As inflexibly reverent to the tropes of noir as it is to the stealth games of the past. 

But, here’s the problem with traditional stealth games: the reward of successfully ghosting through enemy traps is usually outweighed by the frustration of learning how to exploit rigid, computerized patterns. Third Eye Crime is an experience built on repetition—on playing the first minute of a level over and over again because a minor slip-up led to immediate defeat. It is a game where the player feels like a god for slinking straight across a perilous level, but has usually only been able to pull this off by restarting that same level a number of times beforehand. If the story was a bit more interesting there might’ve been a bit of salve for this kind of annoyance, but the noir plot is as inflexibly reverent to the tropes of that genre as it is to the stealth games of the past. Rothko’s story is a boilerplate drag full of unsurprising plot twists and rote characters. The Sin City-style comic sections that convey this straightforward tale of dangerous dames and shady politicians are similarly uninspired—they’re just competent reproductions of an aesthetic that everyone’s seen before.   

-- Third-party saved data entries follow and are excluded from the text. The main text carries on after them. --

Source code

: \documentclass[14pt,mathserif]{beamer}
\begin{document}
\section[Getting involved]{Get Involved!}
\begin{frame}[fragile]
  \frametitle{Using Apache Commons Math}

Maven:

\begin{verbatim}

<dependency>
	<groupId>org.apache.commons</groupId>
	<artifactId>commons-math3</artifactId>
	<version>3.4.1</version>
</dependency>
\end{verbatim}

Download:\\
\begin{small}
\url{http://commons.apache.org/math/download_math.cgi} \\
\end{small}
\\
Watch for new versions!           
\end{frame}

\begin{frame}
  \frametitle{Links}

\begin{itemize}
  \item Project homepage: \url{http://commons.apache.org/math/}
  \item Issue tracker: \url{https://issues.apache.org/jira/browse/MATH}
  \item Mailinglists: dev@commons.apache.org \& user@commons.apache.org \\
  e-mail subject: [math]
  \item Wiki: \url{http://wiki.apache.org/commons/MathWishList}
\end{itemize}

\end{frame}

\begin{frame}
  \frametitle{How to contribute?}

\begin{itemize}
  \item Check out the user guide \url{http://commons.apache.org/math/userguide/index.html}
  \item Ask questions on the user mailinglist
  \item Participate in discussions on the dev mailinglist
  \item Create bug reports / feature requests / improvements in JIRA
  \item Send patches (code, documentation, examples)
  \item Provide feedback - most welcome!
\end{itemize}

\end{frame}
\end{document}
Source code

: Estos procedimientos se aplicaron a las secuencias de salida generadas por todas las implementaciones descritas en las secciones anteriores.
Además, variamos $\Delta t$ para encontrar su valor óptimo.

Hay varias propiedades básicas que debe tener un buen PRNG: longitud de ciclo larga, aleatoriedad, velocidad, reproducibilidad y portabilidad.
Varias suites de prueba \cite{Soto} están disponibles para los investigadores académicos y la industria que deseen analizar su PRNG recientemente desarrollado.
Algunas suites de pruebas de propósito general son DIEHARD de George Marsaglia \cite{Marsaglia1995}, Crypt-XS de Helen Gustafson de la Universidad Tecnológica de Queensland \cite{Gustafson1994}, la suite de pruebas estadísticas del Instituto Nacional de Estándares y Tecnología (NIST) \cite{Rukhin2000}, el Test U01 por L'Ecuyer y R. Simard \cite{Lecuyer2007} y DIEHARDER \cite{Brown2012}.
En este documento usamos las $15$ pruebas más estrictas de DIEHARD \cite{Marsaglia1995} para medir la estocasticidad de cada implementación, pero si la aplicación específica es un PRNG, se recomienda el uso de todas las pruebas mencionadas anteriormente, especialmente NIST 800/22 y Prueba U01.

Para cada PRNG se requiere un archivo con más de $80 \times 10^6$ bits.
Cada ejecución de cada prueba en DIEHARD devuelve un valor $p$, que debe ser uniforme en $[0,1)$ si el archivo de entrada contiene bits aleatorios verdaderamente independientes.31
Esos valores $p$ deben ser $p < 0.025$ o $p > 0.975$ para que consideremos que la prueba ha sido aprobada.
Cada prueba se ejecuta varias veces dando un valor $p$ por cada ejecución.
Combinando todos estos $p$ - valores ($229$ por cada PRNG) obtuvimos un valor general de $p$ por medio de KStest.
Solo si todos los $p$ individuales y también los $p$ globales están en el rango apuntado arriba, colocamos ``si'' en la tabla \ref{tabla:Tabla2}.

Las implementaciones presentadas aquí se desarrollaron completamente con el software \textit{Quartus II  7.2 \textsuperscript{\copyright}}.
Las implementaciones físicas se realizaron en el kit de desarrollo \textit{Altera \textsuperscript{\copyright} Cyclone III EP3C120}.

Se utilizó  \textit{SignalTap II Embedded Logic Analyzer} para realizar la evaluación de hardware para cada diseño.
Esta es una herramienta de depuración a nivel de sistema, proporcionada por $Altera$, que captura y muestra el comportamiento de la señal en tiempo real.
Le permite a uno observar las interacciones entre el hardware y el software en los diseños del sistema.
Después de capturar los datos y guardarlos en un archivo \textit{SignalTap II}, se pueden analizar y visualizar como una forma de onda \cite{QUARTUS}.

Third Eye Crime offers noir and stealth game staples as they are and is content to let the strength of past accomplishments in these genres speak for themselves. This doesn’t seem like the greatest approach, given the value that innovation brings to well-worn experiences. In recent years stealth games have been (pretty successfully) redefined by developers like Klei Entertainment, Pocketwatch Games, and Arkane Studios. While there is a place for traditionalism in design, time only moves forward. Stubborn adherence to the modes of the past only goes so far. Third Eye Crime would be a better game for recognizing this.